Handling chatbot failure gracefully

Building Chatbots with Rasa — part III

Published in

Towards Data Science

10 min readDec 22, 2021

No matter how well you train your Rasa Chatbot, there are going to be scenarios your bot will not know how to handle. The goal isn’t to make a perfect failproof chatbot, since that isn’t even possible. In fact, as humans, we often ask for clarifications ourselves. Rather, the goal is to have systems in place when things go south.

People prefer being asked for clarification over being misunderstood. Of course, asking a user to repeat themselves five times isn’t ideal and that is exactly why a fallback system should be in place.

In this post, we’ll talk about handling cases where your bot doesn’t quite understand what a user is trying to say. In Rasa terminology, this is called a Fallback.

Quick Note

This is the next post in my series on Rasa. You can check out the previous articles in the series below:

Building a Chatbot with Rasa

Getting started — part I

towardsdatascience.com

Are Slots and Entities the same?

Building Chatbots with Rasa — part II

towardsdatascience.com

There, we covered the building blocks of Rasa and chatbots in general and if you’re new to Rasa, going through the first two articles will definitely help.

- An example
- The Fallback Classifier
- Simple Fallback
- Single-stage Fallback
- Two-stage Fallback
- Handling Human Handoff

An example

We’ll look at a simple case where there are no fallback mechanisms in place, and then we’ll work up from there.

Let’s continue with the same chatbot we’ve been using in this series — it asks the user for their contact information. We’ll be simulating a fallback scenario by just reducing the training epochs for our DIETClassifier, which tries to understand what the user is saying.

The default config file (which you get when you run rasa init) has a FallbackClassifier component by default. We’ll make two changes here:

We’ll remove the FallbackClassifier component, just to see what happens.
We’ll also reduce the training epochs for the DIETClassifier to 2, so simulate a phrase that’s hard to detect.

language: enpipeline:
- name: WhitespaceTokenizer
- name: RegexFeaturizer
- name: LexicalSyntacticFeaturizer
- name: CountVectorsFeaturizer
- name: CountVectorsFeaturizer
  analyzer: char_wb
  min_ngram: 1
  max_ngram: 4
- name: DIETClassifier
  epochs: 2 # reduced epochs
  constrain_similarities: true
- name: EntitySynonymMapper
- name: ResponseSelector
  epochs: 100
  constrain_similarities: true
# removed the FallbackClassifier from herepolicies:
- name: MemoizationPolicy
- name: TEDPolicy
  max_history: 5
  epochs: 100
  constrain_similarities: true
- name: RulePolicy

After training the bot, we’ll chat with it using

rasa shell --debug

The conversation will go something like this:

user: Hi
bot: Sorry, you'll have to provide your information to proceed.

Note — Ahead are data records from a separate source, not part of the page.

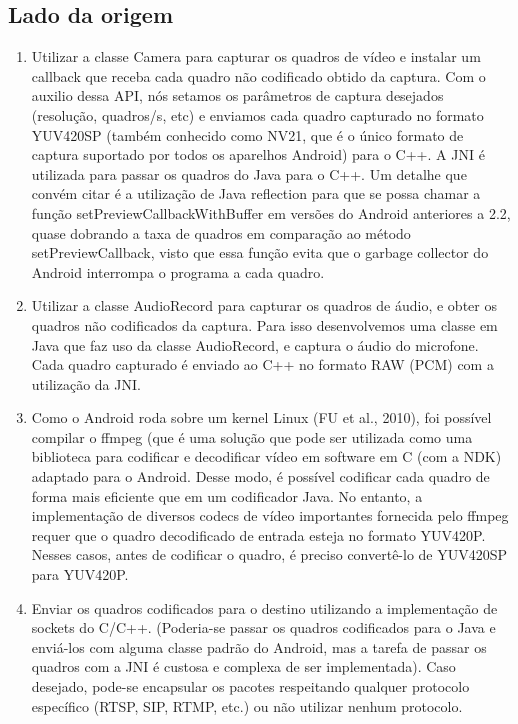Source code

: \documentclass{acm_proc_article-sp}
\begin{document}
\subsection{Lado da origem}
\begin{enumerate}
 \item Utilizar a classe Camera para capturar os quadros de vídeo e instalar um callback que receba cada quadro não codificado obtido da captura. Com o auxilio dessa API, nós setamos os parâmetros de captura desejados (resolução, quadros/s, etc) e enviamos cada quadro capturado no formato YUV420SP (também conhecido como NV21, que é o único formato de captura suportado por todos os aparelhos Android) para o C++. A JNI é utilizada para passar os quadros do Java para o C++.
Um detalhe que convém citar é a utilização de Java reflection para que se possa chamar a função setPreviewCallbackWithBuffer em versões do Android anteriores a 2.2, quase dobrando a taxa de quadros em comparação ao método setPreviewCallback, visto que essa função evita que o garbage collector do Android interrompa o programa a cada quadro.
 \item Utilizar a classe AudioRecord para capturar os quadros de áudio, e obter os quadros não codificados da captura. Para isso desenvolvemos uma classe em Java que faz uso da classe AudioRecord, e captura o áudio do microfone. Cada quadro capturado é enviado ao C++ no formato RAW (PCM) com a utilização da JNI.
 \item Como o Android roda sobre um kernel Linux (FU et al., 2010), foi possível compilar o ffmpeg (que é uma solução que pode ser utilizada como uma biblioteca para codificar e decodificar vídeo em software \cite{ffmpeg} em C (com a NDK) adaptado para o Android. Desse modo, é possível codificar cada quadro de forma mais eficiente que em um codificador Java. No entanto, a implementação de diversos codecs de vídeo importantes fornecida pelo ffmpeg requer que o quadro decodificado de entrada esteja no formato YUV420P. Nesses casos, antes de codificar o quadro, é preciso convertê-lo de YUV420SP para YUV420P.
 \item Enviar os quadros codificados para o destino utilizando a implementação de sockets do C/C++. (Poderia-se passar os quadros codificados para o Java e enviá-los com alguma classe padrão do Android, mas a tarefa de passar os quadros com a JNI é custosa e complexa de ser implementada). Caso desejado, pode-se encapsular os pacotes respeitando qualquer protocolo específico (RTSP, SIP, RTMP, etc.) ou não utilizar nenhum protocolo.
\end{enumerate}
\end{document}
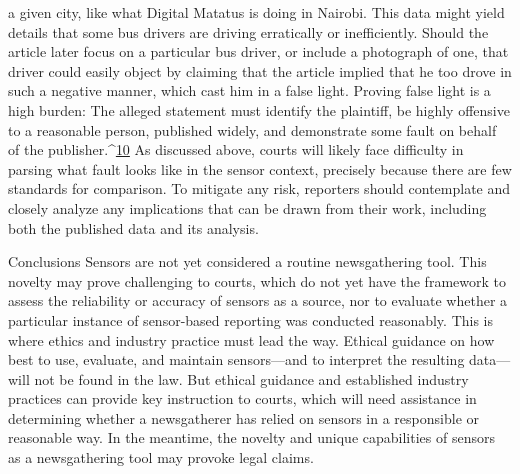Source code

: a given city, like what Digital Matatus is doing in Nairobi. This data might
yield details that some bus drivers are driving erratically or inefficiently.
Should the article later focus on a particular bus driver, or include a photograph
of one, that driver could easily object by claiming that the article
implied that he too drove in such a negative manner, which cast him in a
false light.
Proving false light is a high burden: The alleged statement must identify the
plaintiff, be highly offensive to a reasonable person, published widely, and
demonstrate some fault on behalf of the publisher.^{\href{#endnotes-syed}{10}} As discussed above,
courts will likely face difficulty in parsing what fault looks like in the sensor
context, precisely because there are few standards for comparison. To mitigate
any risk, reporters should contemplate and closely analyze any implications
that can be drawn from their work, including both the published data
and its analysis.

Conclusions
Sensors are not yet considered a routine newsgathering tool. This novelty
may prove challenging to courts, which do not yet have the framework
to assess the reliability or accuracy of sensors as a source, nor to evaluate
whether a particular instance of sensor-based reporting was conducted
reasonably. This is where ethics and industry practice must lead the way.
Ethical guidance on how best to use, evaluate, and maintain sensors—and
to interpret the resulting data—will not be found in the law. But ethical
guidance and established industry practices can provide key instruction to
courts, which will need assistance in determining whether a newsgatherer
has relied on sensors in a responsible or reasonable way. In the meantime,
the novelty and unique capabilities of sensors as a newsgathering tool may
provoke legal claims.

This does not make sense at all. Digging through the debug logs, we see this:

Received user message 'hi' with intent '{'id': -4215159201959237708, 'name': 'deny', 'confidence': 0.37452369928359985}' and entities '[]'

The bot predicted the user’s message “hi” as being a deny intent, instead of the greet intent. The bot’s response will likely confuse the user, and this will be more pronounced in actual projects, where you’d typically have many intents with lots of data which may often be a little similar in some cases.

Now, let’s see what happens when we just include the FallbackClassifier in the config, without actually setting up the entire mechanism.

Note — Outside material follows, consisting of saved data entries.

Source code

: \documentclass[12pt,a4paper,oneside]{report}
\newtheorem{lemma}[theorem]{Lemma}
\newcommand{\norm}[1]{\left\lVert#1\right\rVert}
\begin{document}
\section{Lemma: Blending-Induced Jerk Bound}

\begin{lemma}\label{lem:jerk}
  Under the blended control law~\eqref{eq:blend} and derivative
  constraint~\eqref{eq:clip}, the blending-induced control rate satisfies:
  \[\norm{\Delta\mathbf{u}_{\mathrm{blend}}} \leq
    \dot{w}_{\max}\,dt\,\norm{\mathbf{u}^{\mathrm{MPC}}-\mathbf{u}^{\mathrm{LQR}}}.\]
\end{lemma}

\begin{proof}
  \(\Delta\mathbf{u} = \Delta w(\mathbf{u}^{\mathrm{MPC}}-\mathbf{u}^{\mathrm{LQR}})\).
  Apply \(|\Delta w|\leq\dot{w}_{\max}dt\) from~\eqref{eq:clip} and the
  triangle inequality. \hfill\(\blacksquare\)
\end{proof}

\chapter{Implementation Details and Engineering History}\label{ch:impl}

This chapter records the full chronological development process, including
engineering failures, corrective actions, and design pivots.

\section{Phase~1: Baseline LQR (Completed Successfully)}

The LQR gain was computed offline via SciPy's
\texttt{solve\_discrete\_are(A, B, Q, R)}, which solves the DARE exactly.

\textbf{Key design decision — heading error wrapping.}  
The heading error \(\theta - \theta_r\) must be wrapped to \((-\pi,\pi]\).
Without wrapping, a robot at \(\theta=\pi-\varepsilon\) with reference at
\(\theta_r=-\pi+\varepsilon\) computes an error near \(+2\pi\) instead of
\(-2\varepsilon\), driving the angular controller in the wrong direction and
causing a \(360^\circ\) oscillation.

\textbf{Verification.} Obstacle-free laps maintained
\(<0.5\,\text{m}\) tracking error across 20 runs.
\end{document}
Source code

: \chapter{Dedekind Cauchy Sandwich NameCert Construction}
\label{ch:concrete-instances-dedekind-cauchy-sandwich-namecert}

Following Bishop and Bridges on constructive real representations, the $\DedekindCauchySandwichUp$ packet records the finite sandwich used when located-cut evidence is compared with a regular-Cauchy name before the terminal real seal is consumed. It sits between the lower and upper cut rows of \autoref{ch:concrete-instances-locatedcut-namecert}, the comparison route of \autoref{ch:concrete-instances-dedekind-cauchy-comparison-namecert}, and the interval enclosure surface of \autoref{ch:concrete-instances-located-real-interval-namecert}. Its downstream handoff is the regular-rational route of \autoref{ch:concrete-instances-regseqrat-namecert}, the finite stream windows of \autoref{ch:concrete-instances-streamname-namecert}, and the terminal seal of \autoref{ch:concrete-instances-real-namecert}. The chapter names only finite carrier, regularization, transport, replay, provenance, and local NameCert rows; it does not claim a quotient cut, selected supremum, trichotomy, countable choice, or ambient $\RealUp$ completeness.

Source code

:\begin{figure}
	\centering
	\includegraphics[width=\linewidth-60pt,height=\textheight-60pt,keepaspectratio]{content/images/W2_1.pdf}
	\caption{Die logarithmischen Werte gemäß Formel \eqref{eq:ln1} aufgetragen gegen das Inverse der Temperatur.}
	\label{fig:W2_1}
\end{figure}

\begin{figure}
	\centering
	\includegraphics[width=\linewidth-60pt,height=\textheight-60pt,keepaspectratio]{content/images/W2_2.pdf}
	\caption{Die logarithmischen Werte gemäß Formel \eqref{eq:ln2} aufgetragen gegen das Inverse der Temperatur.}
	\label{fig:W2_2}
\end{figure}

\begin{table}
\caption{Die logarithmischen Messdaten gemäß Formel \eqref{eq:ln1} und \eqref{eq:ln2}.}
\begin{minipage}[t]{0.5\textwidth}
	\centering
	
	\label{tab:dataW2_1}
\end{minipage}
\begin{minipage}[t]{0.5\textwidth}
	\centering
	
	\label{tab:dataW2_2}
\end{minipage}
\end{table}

Adding to the end of the pipeline:

- name: FallbackClassifier
  threshold: 0.5
  ambiguity_threshold: 0.1

and retraining, we see a change in the logs when the user says “hi”:

Received user message 'hi' with intent '{'name': 'nlu_fallback', 'confidence': 0.5}' and entities '[]'

It no longer predicts whatever intent has the highest confidence, even if it was really low. The FallbackClassifier now overrides that intent with nlu_fallback . Before we proceed with the fallback mechanism, we’ll talk about the Fallback Classifier.

The Fallback Classifier

The Fallback classifier implements two thresholds:

the nlu fallback threshold
and the ambiguity_threshold

The fallback classifier thresholds — image by author

In your config file, it's defined after the intent classifiers like so:

language: en
pipeline:
   ..
   ..
   # intent classifier like DIETClassifier defined here
   - name: FallbackClassifier
         threshold: 0.7
         ambiguity_threshold: 0.1

(NLU Fallback) Threshold

The threshold key is used to specify the threshold for NLU fallback in config.yml. If the top intent’s confidence is below this, the fallback classifier ignores it and goes ahead with nlu_fallback .

Ambiguity Threshold

This key specifies how much the confidences of the top two intents should be to continue with regular conversation flow. If the difference in confidence scores is less than what’s specified here, the Fallback Classifier goes with nlu_fallback, regardless of whether the threshold condition is met.

A Simple Fallback

This kind of fallback is the most basic: When your bot predicts a user’s intent below a certain threshold (nlu_fallback_threshold), we’ll simply transfer the chat to a human agent.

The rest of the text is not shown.